Hong Kong stocks rallied to their highest levels in more than two months on Monday as China-US trade talks in London and steady export data from the Chinese mainland bolstered investor sentiment.

The benchmark Hang Seng Index surged 1.63 percent to close at 24,181.43, breaking above the 24,000-point threshold for the first time since March 20.

The Hang Seng China Enterprises Index, a gauge of mainland companies listed in Hong Kong, advanced 1.74 percent. Both the Hang Seng Index and Hang Seng China Enterprises Index have reached new heights since the US announced “reciprocal tariffs”.

READ MORE: Hong Kong’s stock market booms with Wall Street in turmoil

Trade-sensitive sectors led the gains, with biotech, semiconductors, and Apple-related supply-chain stocks posting strong performances. WuXi Biologics surged nearly 5.5 percent, while Semiconductor Manufacturing International Corp rose 5.1 percent. Sunny Optical Technology Group, an Apple supplier, added over 4.9 percent.

China Rare Earth Holdings surging 60 percent to its highest level in nearly three years. The gains followed the Ministry of Commerce (MOC) said it had approved a number of export license applications for rare-earth-related items, amid soaring global demand for medium and heavy rare-earth elements used in high-tech industries.

Hong Kong stocks’ rally came after Beijing and Washington announced over the weekend that the first meeting under the China-US economic and trade consultation mechanism would take place in London on Monday.
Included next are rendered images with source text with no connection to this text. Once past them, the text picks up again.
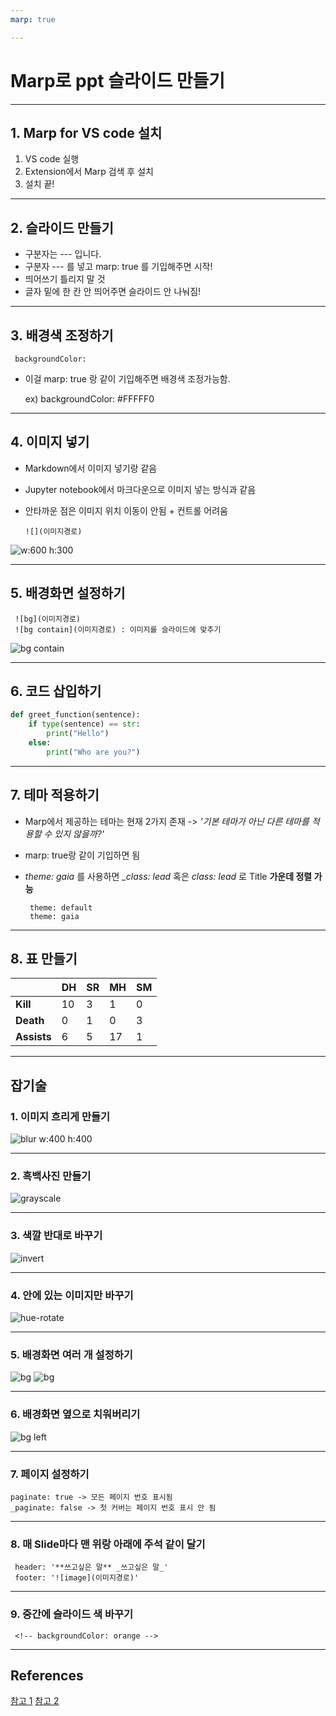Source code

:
 ```yaml
---
marp: true

---
```


# Marp로 ppt 슬라이드 만들기




---
## 1. Marp for VS code 설치

 1) VS code 실행
 2) Extension에서 Marp 검색 후 설치
 3) 설치 끝!

---
## 2. 슬라이드 만들기

 - 구분자는 --- 입니다. 
 - 구분자 --- 를 넣고 marp: true 를 기입해주면 시작! 
 - 띄어쓰기 틀리지 말 것 
 - 글자 밑에 한 칸 안 띄어주면 슬라이드 안 나눠짐! 

 ---
 ## 3. 배경색 조정하기

     backgroundColor: 

 - 이걸 marp: true 랑 같이 기입해주면 배경색 조정가능함. 

     ex) backgroundColor: #FFFFF0

---
## 4. 이미지 넣기

 - Markdown에서 이미지 넣기랑 같음
 - Jupyter notebook에서 마크다운으로 이미지 넣는 방식과 같음
 - 안타까운 점은 이미지 위치 이동이 안됨 + 컨트롤 어려움

       ![](이미지경로)


![w:600 h:300](Marp_image.png)

---
## 5. 배경화면 설정하기
    
     ![bg](이미지경로)
     ![bg contain](이미지경로) : 이미지를 슬라이드에 맞추기 


![bg contain](Jobs.jpeg)

---
## 6. 코드 삽입하기

```python
def greet_function(sentence):
    if type(sentence) == str:
        print("Hello")
    else:
        print("Who are you?")
```

---
## 7. 테마 적용하기

 - Marp에서 제공하는 테마는 현재 2가지 존재 -> *'기본 테마가 아닌 다른 테마를 적용할 수 있지 않을까?'*
 - marp: true랑 같이 기입하면 됨
 - *theme: gaia* 를 사용하면 *_class: lead* 혹은 *class: lead* 로 Title **가운데 정렬 가능** 

        theme: default  
        theme: gaia 



---
## 8. 표 만들기 

|  | DH | SR | MH | SM |
| -- | -- | -- | -- | -- | 
| **Kill** | 10 | 3 | 1 | 0 |
| **Death** | 0 | 1 | 0 | 3 | 
| **Assists** | 6 | 5 | 17 | 1 | 


---
## 잡기술
### 1. 이미지 흐리게 만들기 
![blur w:400 h:400](Jobs.jpeg)

---
### 2. 흑백사진 만들기 
![grayscale](Marp_image.png)

---
### 3. 색깔 반대로 바꾸기
![invert](Marp_image.png)

---
### 4. 안에 있는 이미지만 바꾸기
![hue-rotate](Marp_image.png)

---
### 5. 배경화면 여러 개 설정하기 


![bg](Marp_image.png)
![bg](Jobs.jpeg)

---
### 6. 배경화면 옆으로 치워버리기
![bg left](Jobs.jpeg)

---
### 7. 페이지 설정하기 

    paginate: true -> 모든 페이지 번호 표시됨   
    _paginate: false -> 첫 커버는 페이지 번호 표시 안 됨

---
### 8. 매 Slide마다 맨 위랑 아래에 주석 같이 달기
     header: '**쓰고싶은 말** _쓰고싶은 말_'
     footer: '![image](이미지경로)'

--- 
### 9. 중간에 슬라이드 색 바꾸기 
     <!-- backgroundColor: orange -->

---
## References

[참고 1](https://gist.github.com/yhatt/a7d33a306a87ff634df7bb96aab058b5)
[참고 2](https://marpit.marp.app/)
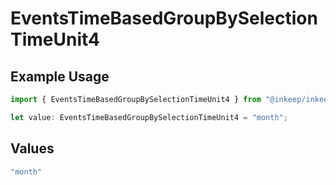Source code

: # EventsTimeBasedGroupBySelectionTimeUnit4

## Example Usage

```typescript
import { EventsTimeBasedGroupBySelectionTimeUnit4 } from "@inkeep/inkeep-analytics/models/components";

let value: EventsTimeBasedGroupBySelectionTimeUnit4 = "month";
```

## Values

```typescript
"month"
```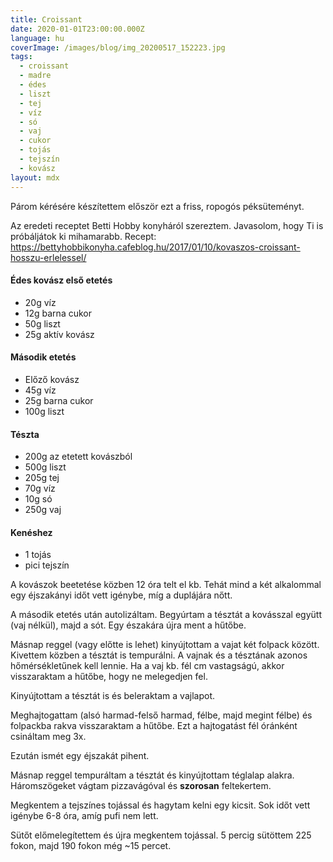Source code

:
 ```yaml
---
title: Croissant
date: 2020-01-01T23:00:00.000Z
language: hu
coverImage: /images/blog/img_20200517_152223.jpg
tags:
  - croissant
  - madre
  - édes
  - liszt
  - tej
  - víz
  - só
  - vaj
  - cukor
  - tojás
  - tejszín
  - kovász
layout: mdx
---
```

Párom kérésére készítettem először ezt a friss, ropogós péksüteményt.

Az eredeti receptet Betti Hobby konyháról szereztem. Javasolom, hogy Ti is próbáljátok ki mihamarabb. Recept: <https://bettyhobbikonyha.cafeblog.hu/2017/01/10/kovaszos-croissant-hosszu-erlelessel/>

#### Édes kovász első etetés

* 20g víz
* 12g barna cukor
* 50g liszt
* 25g aktív kovász

#### Második etetés

* Előző kovász
* 45g víz
* 25g barna cukor
* 100g liszt

#### Tészta

* 200g az etetett kovászból
* 500g liszt
* 205g tej
* 70g víz
* 10g só
* 250g vaj

#### Kenéshez

* 1 tojás
* pici tejszín

A kovászok beetetése közben 12 óra telt el kb. Tehát mind a két alkalommal egy éjszakányi időt vett igénybe, míg a duplájára nőtt.

A második etetés után autolizáltam. Begyúrtam a tésztát a kovásszal együtt (vaj nélkül), majd a sót. Egy északára újra ment a hűtőbe.

Másnap reggel (vagy előtte is lehet) kinyújtottam a vajat két folpack között. Kivettem közben a tésztát is tempurálni. A vajnak és a tésztának azonos hőmérsékletűnek kell lennie. Ha a vaj kb. fél cm vastagságú, akkor visszaraktam a hűtőbe, hogy ne melegedjen fel.

Kinyújtottam a tésztát is és beleraktam a vajlapot.

Meghajtogattam (alsó harmad-felső harmad, félbe, majd megint félbe) és folpackba rakva visszaraktam a hűtőbe. Ezt a hajtogatást fél óránként csináltam meg 3x.

Ezután ismét egy éjszakát pihent.

Másnap reggel tempuráltam a tésztát és kinyújtottam téglalap alakra. Háromszögeket vágtam pizzavágóval és **szorosan** feltekertem.

Megkentem a tejszínes tojással és hagytam kelni egy kicsit. Sok időt vett igénybe 6-8 óra, amíg pufi nem lett.

Sütőt előmelegítettem és újra megkentem tojással. 5 percig sütöttem 225 fokon, majd 190 fokon még ~15 percet.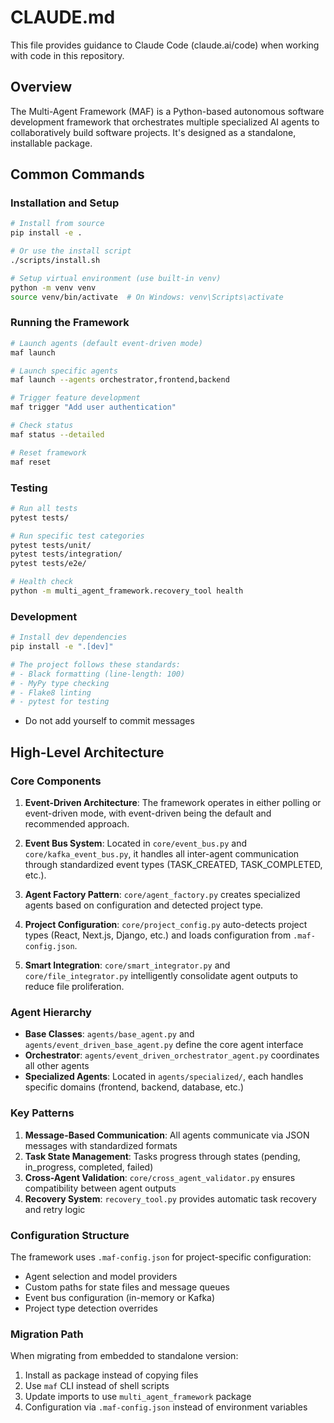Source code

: # CLAUDE.md

This file provides guidance to Claude Code (claude.ai/code) when working with code in this repository.

## Overview

The Multi-Agent Framework (MAF) is a Python-based autonomous software development framework that orchestrates multiple specialized AI agents to collaboratively build software projects. It's designed as a standalone, installable package.

## Common Commands

### Installation and Setup
```bash
# Install from source
pip install -e .

# Or use the install script
./scripts/install.sh

# Setup virtual environment (use built-in venv)
python -m venv venv
source venv/bin/activate  # On Windows: venv\Scripts\activate
```

### Running the Framework
```bash
# Launch agents (default event-driven mode)
maf launch

# Launch specific agents
maf launch --agents orchestrator,frontend,backend

# Trigger feature development
maf trigger "Add user authentication"

# Check status
maf status --detailed

# Reset framework
maf reset
```

### Testing
```bash
# Run all tests
pytest tests/

# Run specific test categories
pytest tests/unit/
pytest tests/integration/
pytest tests/e2e/

# Health check
python -m multi_agent_framework.recovery_tool health
```

### Development
```bash
# Install dev dependencies
pip install -e ".[dev]"

# The project follows these standards:
# - Black formatting (line-length: 100)
# - MyPy type checking
# - Flake8 linting
# - pytest for testing
```
- Do not add yourself to commit messages

## High-Level Architecture

### Core Components

1. **Event-Driven Architecture**: The framework operates in either polling or event-driven mode, with event-driven being the default and recommended approach.

2. **Event Bus System**: Located in `core/event_bus.py` and `core/kafka_event_bus.py`, it handles all inter-agent communication through standardized event types (TASK_CREATED, TASK_COMPLETED, etc.).

3. **Agent Factory Pattern**: `core/agent_factory.py` creates specialized agents based on configuration and detected project type.

4. **Project Configuration**: `core/project_config.py` auto-detects project types (React, Next.js, Django, etc.) and loads configuration from `.maf-config.json`.

5. **Smart Integration**: `core/smart_integrator.py` and `core/file_integrator.py` intelligently consolidate agent outputs to reduce file proliferation.

### Agent Hierarchy

- **Base Classes**: `agents/base_agent.py` and `agents/event_driven_base_agent.py` define the core agent interface
- **Orchestrator**: `agents/event_driven_orchestrator_agent.py` coordinates all other agents
- **Specialized Agents**: Located in `agents/specialized/`, each handles specific domains (frontend, backend, database, etc.)

### Key Patterns

1. **Message-Based Communication**: All agents communicate via JSON messages with standardized formats
2. **Task State Management**: Tasks progress through states (pending, in_progress, completed, failed)
3. **Cross-Agent Validation**: `core/cross_agent_validator.py` ensures compatibility between agent outputs
4. **Recovery System**: `recovery_tool.py` provides automatic task recovery and retry logic

### Configuration Structure

The framework uses `.maf-config.json` for project-specific configuration:
- Agent selection and model providers
- Custom paths for state files and message queues
- Event bus configuration (in-memory or Kafka)
- Project type detection overrides

### Migration Path

When migrating from embedded to standalone version:
1. Install as package instead of copying files
2. Use `maf` CLI instead of shell scripts
3. Update imports to use `multi_agent_framework` package
4. Configuration via `.maf-config.json` instead of environment variables
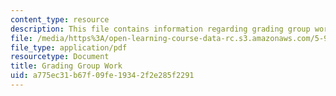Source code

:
 ```yaml
---
content_type: resource
description: This file contains information regarding grading group work.
file: /media/https%3A/open-learning-course-data-rc.s3.amazonaws.com/5-95j-teaching-college-level-science-and-engineering-fall-2015/a775ec31b67f09fe19342f2e285f2291_MIT5_95JF15_Group_work_.pdf
file_type: application/pdf
resourcetype: Document
title: Grading Group Work
uid: a775ec31-b67f-09fe-1934-2f2e285f2291
---
```

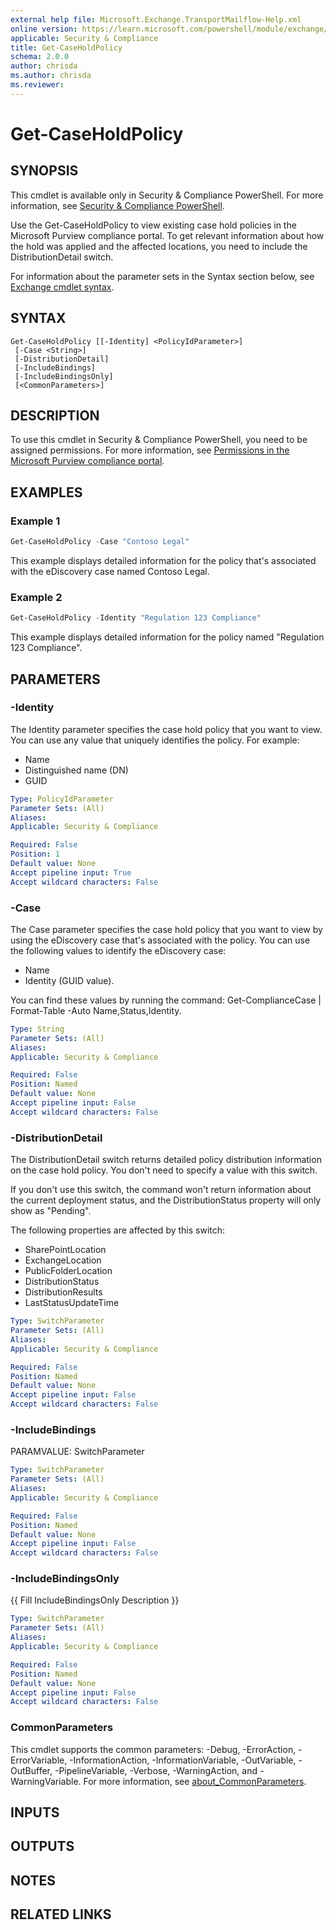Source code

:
 ```yaml
---
external help file: Microsoft.Exchange.TransportMailflow-Help.xml
online version: https://learn.microsoft.com/powershell/module/exchange/get-caseholdpolicy
applicable: Security & Compliance
title: Get-CaseHoldPolicy
schema: 2.0.0
author: chrisda
ms.author: chrisda
ms.reviewer:
---
```


# Get-CaseHoldPolicy

## SYNOPSIS
This cmdlet is available only in Security & Compliance PowerShell. For more information, see [Security & Compliance PowerShell](https://learn.microsoft.com/powershell/exchange/scc-powershell).

Use the Get-CaseHoldPolicy to view existing case hold policies in the Microsoft Purview compliance portal. To get relevant information about how the hold was applied and the affected locations, you need to include the DistributionDetail switch.

For information about the parameter sets in the Syntax section below, see [Exchange cmdlet syntax](https://learn.microsoft.com/powershell/exchange/exchange-cmdlet-syntax).

## SYNTAX

```
Get-CaseHoldPolicy [[-Identity] <PolicyIdParameter>]
 [-Case <String>]
 [-DistributionDetail]
 [-IncludeBindings]
 [-IncludeBindingsOnly]
 [<CommonParameters>]
```

## DESCRIPTION
To use this cmdlet in Security & Compliance PowerShell, you need to be assigned permissions. For more information, see [Permissions in the Microsoft Purview compliance portal](https://learn.microsoft.com/purview/microsoft-365-compliance-center-permissions).

## EXAMPLES

### Example 1
```powershell
Get-CaseHoldPolicy -Case "Contoso Legal"
```

This example displays detailed information for the policy that's associated with the eDiscovery case named Contoso Legal.

### Example 2
```powershell
Get-CaseHoldPolicy -Identity "Regulation 123 Compliance"
```

This example displays detailed information for the policy named "Regulation 123 Compliance".

## PARAMETERS

### -Identity
The Identity parameter specifies the case hold policy that you want to view. You can use any value that uniquely identifies the policy. For example:

- Name
- Distinguished name (DN)
- GUID

```yaml
Type: PolicyIdParameter
Parameter Sets: (All)
Aliases:
Applicable: Security & Compliance

Required: False
Position: 1
Default value: None
Accept pipeline input: True
Accept wildcard characters: False
```

### -Case
The Case parameter specifies the case hold policy that you want to view by using the eDiscovery case that's associated with the policy. You can use the following values to identify the eDiscovery case:

- Name
- Identity (GUID value).

You can find these values by running the command: Get-ComplianceCase | Format-Table -Auto Name,Status,Identity.

```yaml
Type: String
Parameter Sets: (All)
Aliases:
Applicable: Security & Compliance

Required: False
Position: Named
Default value: None
Accept pipeline input: False
Accept wildcard characters: False
```

### -DistributionDetail
The DistributionDetail switch returns detailed policy distribution information on the case hold policy. You don't need to specify a value with this switch.

If you don't use this switch, the command won't return information about the current deployment status, and the DistributionStatus property will only show as "Pending".

The following properties are affected by this switch:

- SharePointLocation
- ExchangeLocation
- PublicFolderLocation
- DistributionStatus
- DistributionResults
- LastStatusUpdateTime

```yaml
Type: SwitchParameter
Parameter Sets: (All)
Aliases:
Applicable: Security & Compliance

Required: False
Position: Named
Default value: None
Accept pipeline input: False
Accept wildcard characters: False
```

### -IncludeBindings
PARAMVALUE: SwitchParameter

```yaml
Type: SwitchParameter
Parameter Sets: (All)
Aliases:
Applicable: Security & Compliance

Required: False
Position: Named
Default value: None
Accept pipeline input: False
Accept wildcard characters: False
```

### -IncludeBindingsOnly
{{ Fill IncludeBindingsOnly Description }}

```yaml
Type: SwitchParameter
Parameter Sets: (All)
Aliases:
Applicable: Security & Compliance

Required: False
Position: Named
Default value: None
Accept pipeline input: False
Accept wildcard characters: False
```

### CommonParameters
This cmdlet supports the common parameters: -Debug, -ErrorAction, -ErrorVariable, -InformationAction, -InformationVariable, -OutVariable, -OutBuffer, -PipelineVariable, -Verbose, -WarningAction, and -WarningVariable. For more information, see [about_CommonParameters](https://go.microsoft.com/fwlink/p/?LinkID=113216).

## INPUTS

## OUTPUTS

## NOTES

## RELATED LINKS

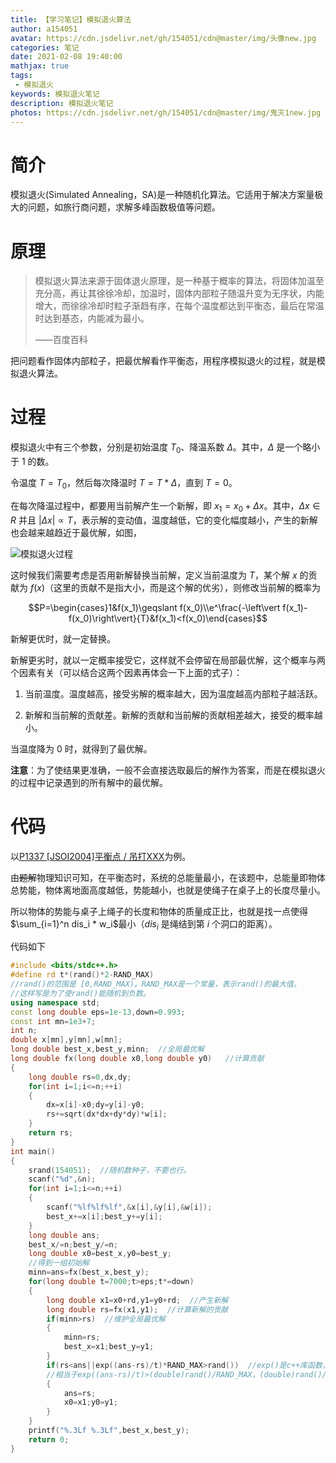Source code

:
 ```yaml
---
title: 【学习笔记】模拟退火算法 
author: a154051
avatar: https://cdn.jsdelivr.net/gh/154051/cdn@master/img/头像new.jpg
categories: 笔记
date: 2021-02-08 19:40:00
mathjax: true
tags: 
 - 模拟退火
keywords: 模拟退火笔记
description: 模拟退火笔记
photos: https://cdn.jsdelivr.net/gh/154051/cdn@master/img/鬼灭1new.jpg
---
```


# 简介

模拟退火(Simulated Annealing，SA)是一种随机化算法。它适用于解决方案量极大的问题，如旅行商问题，求解多峰函数极值等问题。

# 原理

> 模拟退火算法来源于固体退火原理，是一种基于概率的算法，将固体加温至充分高，再让其徐徐冷却，加温时，固体内部粒子随温升变为无序状，内能增大，而徐徐冷却时粒子渐趋有序，在每个温度都达到平衡态，最后在常温时达到基态，内能减为最小。
>
> ——百度百科

把问题看作固体内部粒子，把最优解看作平衡态，用程序模拟退火的过程，就是模拟退火算法。

# 过程

模拟退火中有三个参数，分别是初始温度 $T_0$、降温系数 $\Delta$。其中，$\Delta$ 是一个略小于 $1$ 的数。

令温度 $T=T_0$，然后每次降温时 $T=T*\Delta$，直到 $T=0$。

在每次降温过程中，都要用当前解产生一个新解，即 $x_1=x_0+\Delta x$。其中，$\Delta x \in R$ 并且 $\left\vert \Delta x\right\vert \propto T$，表示解的变动值，温度越低，它的变化幅度越小，产生的新解也会越来越趋近于最优解，如图，

![模拟退火过程](https://oi-wiki.org/misc/images/simulated-annealing.gif)

这时候我们需要考虑是否用新解替换当前解，定义当前温度为 $T$，某个解 $x$ 的贡献为 $f(x)$（这里的贡献不是指大小，而是这个解的优劣），则修改当前解的概率为 

$$P=\begin{cases}1&f(x_1)\geqslant f(x_0)\\e^\frac{-\left\vert f(x_1)-f(x_0)\right\vert}{T}&f(x_1)<f(x_0)\end{cases}$$

新解更优时，就一定替换。

新解更劣时，就以一定概率接受它，这样就不会停留在局部最优解，这个概率与两个因素有关（可以结合这两个因素再体会一下上面的式子）：

1. 当前温度。温度越高，接受劣解的概率越大，因为温度越高内部粒子越活跃。

2. 新解和当前解的贡献差。新解的贡献和当前解的贡献相差越大，接受的概率越小。

当温度降为 $0$ 时，就得到了最优解。

**注意**：为了使结果更准确，一般不会直接选取最后的解作为答案，而是在模拟退火的过程中记录遇到的所有解中的最优解。

# 代码

以[P1337 [JSOI2004]平衡点 / 吊打XXX](https://www.luogu.com.cn/problem/P1337)为例。

由~~题解~~物理知识可知，在平衡态时，系统的总能量最小，在该题中，总能量即物体总势能，物体离地面高度越低，势能越小，也就是使绳子在桌子上的长度尽量小。

所以物体的势能与桌子上绳子的长度和物体的质量成正比，也就是找一点使得 $\sum_{i=1}^n dis_i * w_i$最小（$dis_i$ 是绳结到第 $i$ 个洞口的距离）。

代码如下
```cpp
#include <bits/stdc++.h>
#define rd t*(rand()*2-RAND_MAX)     
//rand()的范围是 [0,RAND_MAX)。RAND_MAX是一个常量，表示rand()的最大值。
//这样写是为了使rand()能随机到负数。 
using namespace std;
const long double eps=1e-13,down=0.993;
const int mn=1e3+7;
int n;
double x[mn],y[mn],w[mn];
long double best_x,best_y,minn;  //全局最优解 
long double fx(long double x0,long double y0)   //计算贡献 
{
	long double rs=0,dx,dy;
	for(int i=1;i<=n;++i)
	{
		dx=x[i]-x0;dy=y[i]-y0;
		rs+=sqrt(dx*dx+dy*dy)*w[i];
	}
	return rs;
}
int main()
{
	srand(154051);  //随机数种子，不要也行。
	scanf("%d",&n);
	for(int i=1;i<=n;++i)
	{
		scanf("%lf%lf%lf",&x[i],&y[i],&w[i]);
		best_x+=x[i];best_y+=y[i];
	}
	long double ans;
	best_x/=n;best_y/=n;
	long double x0=best_x,y0=best_y;
	//得到一组初始解 
	minn=ans=fx(best_x,best_y);
	for(long double t=7000;t>eps;t*=down)
	{
		long double x1=x0+rd,y1=y0+rd;  //产生新解 
		long double rs=fx(x1,y1);  //计算新解的贡献 
		if(minn>rs)  //维护全局最优解 
		{
			minn=rs;
			best_x=x1;best_y=y1;
		}
		if(rs<ans||exp((ans-rs)/t)*RAND_MAX>rand())  //exp()是c++库函数，exp(x)是求e的x次方 
		//相当于exp((ans-rs)/t)>(double)rand()/RAND_MAX，(double)rand()/RAND_MAX可以得到一个0~1之间的小数。一般会把除法变乘法保证精度。 
		{
			ans=rs;
			x0=x1;y0=y1;
		}
	}
	printf("%.3Lf %.3Lf",best_x,best_y);
	return 0;
}
```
This marks the second negotiation since the Geneva meeting on May 12, when the two countries agreed to a reciprocal reduction in tariffs and a 90-day suspension of additional levies. This had lifted the Hang Seng Index by 2.98 percent to close at 23,549 points.

READ MORE: HSI continues rebound as the impact of tariffs’ turmoil wanes

A report released Monday by Dah Sing Bank said that developments in the London talks could drive market fluctuations. But at the same time, investors remain focused on the effectiveness of the mainland’s economic stimulus measures.

Nip Chun-pong, chief financial analyst at Blackwell Global Investments, holds a similar view, saying that sustaining levels above 24,000 will depend on domestic policies to stabilize employment and economic growth, or a larger reduction in US tariffs on Chinese goods.

The mainland’s trade demonstrated resilience despite external pressure, as data from the General Administration of Customs (GAC) on Monday showed that total goods trade in the first five months of the year reached 17.94 trillion yuan ($2.5 trillion), a year-on-year increase of 2.5 percent. Export growth accelerated to 7.2 percent, while imports fell 3.8 percent. In May alone, trade rose 2.7 percent, with exports up 6.3 percent and imports down 2.1 percent.